16 January 2003 Edition
200,000 voters 'missing'
Adams challenges Electoral Office on flawed register
BY LAURA FRIEL
Immediate and decisive action by the Electoral Office and Commission is imperative to correct the seriously flawed new electoral register, says Sinn Féin President Gerry Adams.
"A seriously flawed process of registration has resulted in the mass disenfranchisement of almost 200,000 people across the north. In some areas, for example West Belfast, the number of people registered to vote has fallen by almost 20%. The failure in registration will affect areas across the board but particularly those who come from disadvantaged backgrounds."
According to the Electoral Office's own figures, over 130,000 voters eligible to vote last June have 'disappeared' from the register. But recently released official figures suggest an even greater number of voters have been disenfranchised.
The recently released 2001 census identifies 1,260,029 people as eligible to vote, compared to the 1,072,346 on the Electoral Office. In other words, within six months over 200,000 voters have 'disappeared'.
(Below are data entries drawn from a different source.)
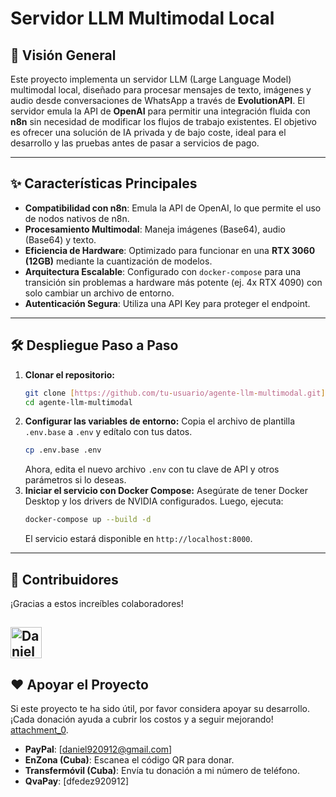 # Servidor LLM Multimodal Local

## 🚀 Visión General

Este proyecto implementa un servidor LLM (Large Language Model) multimodal local, diseñado para procesar mensajes de texto, imágenes y audio desde conversaciones de WhatsApp a través de **EvolutionAPI**. El servidor emula la API de **OpenAI** para permitir una integración fluida con **n8n** sin necesidad de modificar los flujos de trabajo existentes. El objetivo es ofrecer una solución de IA privada y de bajo coste, ideal para el desarrollo y las pruebas antes de pasar a servicios de pago.

---

## ✨ Características Principales

-   **Compatibilidad con n8n**: Emula la API de OpenAI, lo que permite el uso de nodos nativos de n8n.
-   **Procesamiento Multimodal**: Maneja imágenes (Base64), audio (Base64) y texto.
-   **Eficiencia de Hardware**: Optimizado para funcionar en una **RTX 3060 (12GB)** mediante la cuantización de modelos.
-   **Arquitectura Escalable**: Configurado con `docker-compose` para una transición sin problemas a hardware más potente (ej. 4x RTX 4090) con solo cambiar un archivo de entorno.
-   **Autenticación Segura**: Utiliza una API Key para proteger el endpoint.

---

## 🛠️ Despliegue Paso a Paso

1.  **Clonar el repositorio:**
    ```bash
    git clone [https://github.com/tu-usuario/agente-llm-multimodal.git](https://github.com/tu-usuario/agente-llm-multimodal.git)
    cd agente-llm-multimodal
    ```
2.  **Configurar las variables de entorno:**
    Copia el archivo de plantilla `.env.base` a `.env` y edítalo con tus datos.
    ```bash
    cp .env.base .env
    ```
    Ahora, edita el nuevo archivo `.env` con tu clave de API y otros parámetros si lo deseas.
3.  **Iniciar el servicio con Docker Compose:**
    Asegúrate de tener Docker Desktop y los drivers de NVIDIA configurados. Luego, ejecuta:
    ```bash
    docker-compose up --build -d
    ```
    El servicio estará disponible en `http://localhost:8000`.

---

## 🤝 Contribuidores

¡Gracias a estos increíbles colaboradores! 

<a href="https://github.com/dfedez920912"><img src="https://github.com/tu-usuario-1.png" width="50" alt="Daniel Fernandez Sotolongo"></a>
---

## ❤️ Apoyar el Proyecto

Si este proyecto te ha sido útil, por favor considera apoyar su desarrollo. ¡Cada donación ayuda a cubrir los costos y a seguir mejorando! [attachment_0](attachment).

* **PayPal**: [daniel920912@gmail.com]
* **EnZona (Cuba)**: Escanea el código QR para donar. 
* **Transfermóvil (Cuba)**: Envía tu donación a mi número de teléfono. 
* **QvaPay**: [dfedez920912] 
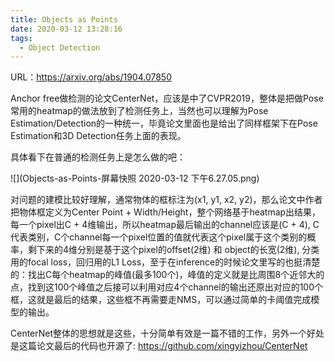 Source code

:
 ```yaml
---
title: Objects as Points
date: 2020-03-12 13:28:16
tags:
  - Object Detection
---
```

URL：https://arxiv.org/abs/1904.07850

Anchor free做检测的论文CenterNet，应该是中了CVPR2019，整体是把做Pose常用的heatmap的做法放到了检测任务上，当然也可以理解为Pose Estimation/Detection的一种统一，毕竟论文里面也是给出了同样框架下在Pose Estimation和3D Detection任务上面的表现。

具体看下在普通的检测任务上是怎么做的吧：

![](Objects-as-Points-屏幕快照 2020-03-12 下午6.27.05.png)

对问题的建模比较好理解，通常物体的框标注为(x1, y1, x2, y2)，那么论文中作者把物体框定义为Center Point + Width/Height，整个网络基于heatmap出结果，每一个pixel出C + 4维输出，所以heatmap最后输出的channel应该是(C + 4), C代表类别，C个channel每一个pixel位置的值就代表这个pixel属于这个类别的概率，剩下来的4维分别是基于这个pixel的offset(2维) 和 object的长宽(2维), 分类用的focal loss，回归用的L1 Loss，至于在inference的时候论文里写的也挺清楚的：找出C每个heatmap的峰值(最多100个)，峰值的定义就是比周围8个近邻大的点，找到这100个峰值之后接可以利用对应4个channel的输出还原出对应的100个框，这就是最后的结果，这些框不再需要走NMS，可以通过简单的卡阈值完成模型的输出。

CenterNet整体的思想就是这些，十分简单有效是一篇不错的工作，另外一个好处是这篇论文最后的代码也开源了: https://github.com/xingyizhou/CenterNet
Census figures also identify a further 'missing' 50,000 first-time voters, bringing the total to a massive 250,000 people currently denied their vote. "Young people have been particularly failed by the Electoral Office," says Adams.
Under the former system, young people due to reach voting age in time for the next election were automatically added to the electoral register but under the new system, the onus is upon each individual young person to seek registration.
But the problem is not just one of non-registration. "In various constituencies citizens have complained that they completed registration forms, returned them to the various electoral offices but their names have still not appeared on the new register," said Adams.
During a recent meeting with Sinn Féin, the Electoral Office admitted that they had in their possession over 13,000 completed forms that were unprocessed when the register was published in December.
The West Belfast MP said the registration process set up a series of unnecessary hurdles that each citizen was obliged to clear in order to gain the right to vote. "The number of obstacles put in the way of people seeking to register to vote is unacceptable," said Adams.
Those wishing to ensure their right to vote were faced with a marathon of paper work that often required totally unnecessary duplication. For example, supplementary forms for photographic identification require detailed information identical to the information already supplied by the applicant in their registration form.
In other instances, the forms supplied by the Electoral Office were inadequate for the task. For example, a revised voter registration form issued in an attempt to correct the shortfall in registration omitted the section dealing with photographic identification.
Without specified photographic identification, a person might appear on the register but under the new regulations will be unable to exercise their right to vote.
Adams challenged the media spin that initially attempted to explain the 11% deficit in the new electoral register as part of the new legislation's crackdown on electoral fraud.
Despite the fact that the deficit within each area of Belfast was within a few per cent of all the others, the BBC deliberately focused in on West Belfast. The deficit, it was suggested, was a consequence of electoral fraud. In fact, the figures for South, North and East Belfast all fell within a few percent of those in the west of the city.
"This is not just a Sinn Féin issue," said Adams. "The failure of the Electoral Office will impact on all areas and all political parties."
Sinn Fein is calling on the Electoral Office to implement a series of measures immediately as a way of beginning to address the registration fiasco, which is not only threatening to leave many eligible people without a vote but also many more unsure if their entitlement vote is secure.
* The Electoral Office should inform all of those people who are registered to vote that their vote is secure.
* Canvass those who appeared on the June 2001 register but have subsequently 'disappeared'.
* Launch immediately an effective publicity campaign encouraging people to register.
* Establish help clinics in local areas to advise applicants how to fill in forms.
* Encourage young first time voters to register by issuing forms through schools and colleges.
"The onus is upon the Electoral Office and Commission to sort this mess out," said Adams. "That is their job and they are paid to do it. As taxpayers we should expect and demand a proper service from both these public bodies."